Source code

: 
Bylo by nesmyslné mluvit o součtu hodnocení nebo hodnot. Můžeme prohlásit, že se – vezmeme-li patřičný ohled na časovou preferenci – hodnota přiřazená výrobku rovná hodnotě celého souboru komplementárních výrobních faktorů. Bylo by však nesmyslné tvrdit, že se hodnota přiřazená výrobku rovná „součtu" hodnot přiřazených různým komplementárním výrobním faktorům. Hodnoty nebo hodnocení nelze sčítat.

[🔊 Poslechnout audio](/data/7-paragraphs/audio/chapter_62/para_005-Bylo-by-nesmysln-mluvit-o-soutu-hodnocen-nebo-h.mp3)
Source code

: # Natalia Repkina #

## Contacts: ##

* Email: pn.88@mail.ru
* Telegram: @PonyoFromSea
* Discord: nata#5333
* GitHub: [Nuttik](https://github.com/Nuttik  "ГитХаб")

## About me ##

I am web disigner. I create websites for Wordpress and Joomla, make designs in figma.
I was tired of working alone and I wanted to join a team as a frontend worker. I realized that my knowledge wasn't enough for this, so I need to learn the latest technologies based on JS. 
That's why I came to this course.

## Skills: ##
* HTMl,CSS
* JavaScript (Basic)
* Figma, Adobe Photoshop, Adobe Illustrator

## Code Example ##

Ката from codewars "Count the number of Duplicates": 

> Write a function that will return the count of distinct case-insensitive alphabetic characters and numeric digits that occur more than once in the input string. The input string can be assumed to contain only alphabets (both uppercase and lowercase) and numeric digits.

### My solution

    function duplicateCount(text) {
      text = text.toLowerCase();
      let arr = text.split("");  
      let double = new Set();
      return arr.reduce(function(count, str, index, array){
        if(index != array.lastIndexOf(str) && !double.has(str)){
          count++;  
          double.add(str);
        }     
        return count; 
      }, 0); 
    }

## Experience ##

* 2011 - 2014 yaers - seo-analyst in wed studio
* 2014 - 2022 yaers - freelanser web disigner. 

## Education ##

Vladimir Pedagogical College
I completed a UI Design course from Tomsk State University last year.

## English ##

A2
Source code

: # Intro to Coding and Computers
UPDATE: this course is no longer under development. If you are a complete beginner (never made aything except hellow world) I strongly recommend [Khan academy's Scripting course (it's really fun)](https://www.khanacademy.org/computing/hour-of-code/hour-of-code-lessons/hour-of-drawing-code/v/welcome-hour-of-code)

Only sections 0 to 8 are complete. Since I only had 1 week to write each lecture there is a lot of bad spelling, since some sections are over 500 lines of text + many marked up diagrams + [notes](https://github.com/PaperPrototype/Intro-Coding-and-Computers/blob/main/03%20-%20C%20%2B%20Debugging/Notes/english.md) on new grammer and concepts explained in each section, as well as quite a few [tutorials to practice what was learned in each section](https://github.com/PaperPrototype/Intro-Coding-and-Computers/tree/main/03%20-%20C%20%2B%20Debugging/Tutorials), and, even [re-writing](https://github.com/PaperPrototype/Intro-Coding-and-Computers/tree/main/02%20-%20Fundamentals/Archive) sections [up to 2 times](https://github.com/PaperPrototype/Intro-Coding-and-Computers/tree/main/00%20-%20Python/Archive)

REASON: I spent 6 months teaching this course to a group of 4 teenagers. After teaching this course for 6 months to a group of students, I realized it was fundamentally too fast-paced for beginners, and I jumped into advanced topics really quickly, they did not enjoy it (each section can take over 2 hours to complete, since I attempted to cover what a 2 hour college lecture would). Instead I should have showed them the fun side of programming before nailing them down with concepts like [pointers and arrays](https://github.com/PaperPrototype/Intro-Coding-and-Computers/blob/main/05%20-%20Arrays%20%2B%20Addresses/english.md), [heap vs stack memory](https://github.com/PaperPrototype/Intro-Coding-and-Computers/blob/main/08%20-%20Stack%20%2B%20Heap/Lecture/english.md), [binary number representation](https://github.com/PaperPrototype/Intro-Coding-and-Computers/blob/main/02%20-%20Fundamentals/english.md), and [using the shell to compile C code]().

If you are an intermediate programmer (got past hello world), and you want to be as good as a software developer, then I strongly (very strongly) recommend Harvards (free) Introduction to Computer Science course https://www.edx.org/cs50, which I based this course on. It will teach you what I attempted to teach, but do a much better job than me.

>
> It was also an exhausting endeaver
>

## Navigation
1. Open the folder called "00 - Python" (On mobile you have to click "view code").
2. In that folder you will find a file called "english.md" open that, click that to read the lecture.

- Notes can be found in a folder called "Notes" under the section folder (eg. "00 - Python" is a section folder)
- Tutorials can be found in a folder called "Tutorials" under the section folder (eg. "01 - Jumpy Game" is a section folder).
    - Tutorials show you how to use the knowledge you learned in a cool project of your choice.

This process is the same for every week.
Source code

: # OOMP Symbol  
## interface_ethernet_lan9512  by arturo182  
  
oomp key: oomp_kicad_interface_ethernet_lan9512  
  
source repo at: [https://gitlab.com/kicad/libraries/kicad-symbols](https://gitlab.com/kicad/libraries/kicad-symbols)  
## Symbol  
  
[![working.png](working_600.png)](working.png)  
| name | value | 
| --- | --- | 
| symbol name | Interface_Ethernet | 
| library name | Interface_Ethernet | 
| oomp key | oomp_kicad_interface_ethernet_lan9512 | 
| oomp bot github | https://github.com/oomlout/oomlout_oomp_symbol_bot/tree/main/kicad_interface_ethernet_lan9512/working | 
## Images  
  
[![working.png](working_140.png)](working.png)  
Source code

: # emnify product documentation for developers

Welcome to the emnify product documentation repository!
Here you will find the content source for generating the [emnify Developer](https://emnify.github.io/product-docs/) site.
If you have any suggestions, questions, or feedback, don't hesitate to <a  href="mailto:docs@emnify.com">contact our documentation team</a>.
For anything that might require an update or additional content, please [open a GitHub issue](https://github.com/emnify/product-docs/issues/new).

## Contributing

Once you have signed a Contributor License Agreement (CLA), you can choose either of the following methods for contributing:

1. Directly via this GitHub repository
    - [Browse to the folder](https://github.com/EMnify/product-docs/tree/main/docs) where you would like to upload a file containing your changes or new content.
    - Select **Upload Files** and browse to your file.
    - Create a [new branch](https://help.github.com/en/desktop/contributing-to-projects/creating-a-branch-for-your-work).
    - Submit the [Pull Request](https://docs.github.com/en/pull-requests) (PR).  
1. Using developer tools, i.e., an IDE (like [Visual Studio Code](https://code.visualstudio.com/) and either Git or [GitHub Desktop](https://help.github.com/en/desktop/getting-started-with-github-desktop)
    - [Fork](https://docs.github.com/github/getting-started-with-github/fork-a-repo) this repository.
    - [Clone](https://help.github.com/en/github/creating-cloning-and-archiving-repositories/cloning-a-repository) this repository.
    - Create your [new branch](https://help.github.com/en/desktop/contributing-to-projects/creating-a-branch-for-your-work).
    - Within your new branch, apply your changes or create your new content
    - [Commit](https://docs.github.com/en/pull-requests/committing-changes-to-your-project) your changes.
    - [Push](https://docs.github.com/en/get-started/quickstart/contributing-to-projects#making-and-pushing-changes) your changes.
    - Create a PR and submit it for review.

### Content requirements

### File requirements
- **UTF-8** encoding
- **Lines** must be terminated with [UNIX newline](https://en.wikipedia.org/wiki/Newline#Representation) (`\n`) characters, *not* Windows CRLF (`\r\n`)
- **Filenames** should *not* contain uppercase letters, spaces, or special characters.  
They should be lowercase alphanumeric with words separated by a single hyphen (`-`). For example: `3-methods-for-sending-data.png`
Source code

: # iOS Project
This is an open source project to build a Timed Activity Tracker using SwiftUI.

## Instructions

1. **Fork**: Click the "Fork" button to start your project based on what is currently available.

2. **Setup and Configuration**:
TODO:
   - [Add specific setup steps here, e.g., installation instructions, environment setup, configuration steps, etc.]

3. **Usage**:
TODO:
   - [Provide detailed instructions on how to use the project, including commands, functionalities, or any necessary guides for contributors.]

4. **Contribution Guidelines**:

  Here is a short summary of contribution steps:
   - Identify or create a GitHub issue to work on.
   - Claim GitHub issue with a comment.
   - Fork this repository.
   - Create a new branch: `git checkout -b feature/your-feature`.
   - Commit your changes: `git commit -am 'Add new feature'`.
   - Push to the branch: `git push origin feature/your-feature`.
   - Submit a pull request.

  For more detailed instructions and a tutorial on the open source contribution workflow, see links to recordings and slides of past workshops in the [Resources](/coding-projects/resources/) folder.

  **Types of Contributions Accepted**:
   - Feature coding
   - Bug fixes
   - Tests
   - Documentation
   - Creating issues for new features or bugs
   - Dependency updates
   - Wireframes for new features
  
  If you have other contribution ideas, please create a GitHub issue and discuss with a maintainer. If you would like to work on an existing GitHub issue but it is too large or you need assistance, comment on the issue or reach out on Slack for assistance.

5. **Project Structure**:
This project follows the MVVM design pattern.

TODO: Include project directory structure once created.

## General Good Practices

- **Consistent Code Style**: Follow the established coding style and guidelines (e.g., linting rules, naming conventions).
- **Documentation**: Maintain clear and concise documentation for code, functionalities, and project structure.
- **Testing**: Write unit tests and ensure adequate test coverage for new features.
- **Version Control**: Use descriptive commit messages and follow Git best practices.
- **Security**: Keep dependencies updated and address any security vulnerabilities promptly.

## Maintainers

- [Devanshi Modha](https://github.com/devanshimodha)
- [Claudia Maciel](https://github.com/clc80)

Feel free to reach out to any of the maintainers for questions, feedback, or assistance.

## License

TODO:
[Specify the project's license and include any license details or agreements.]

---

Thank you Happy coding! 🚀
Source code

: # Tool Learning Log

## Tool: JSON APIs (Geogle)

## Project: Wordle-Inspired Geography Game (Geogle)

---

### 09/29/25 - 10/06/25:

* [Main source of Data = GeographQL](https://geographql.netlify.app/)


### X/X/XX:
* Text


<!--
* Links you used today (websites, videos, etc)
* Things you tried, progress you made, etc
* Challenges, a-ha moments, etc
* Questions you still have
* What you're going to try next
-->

# # # #

- _What is required_: The word "steps" occurs in some lines of the data above; report how many such lines there are, with no other words.

- _Task answer_: 2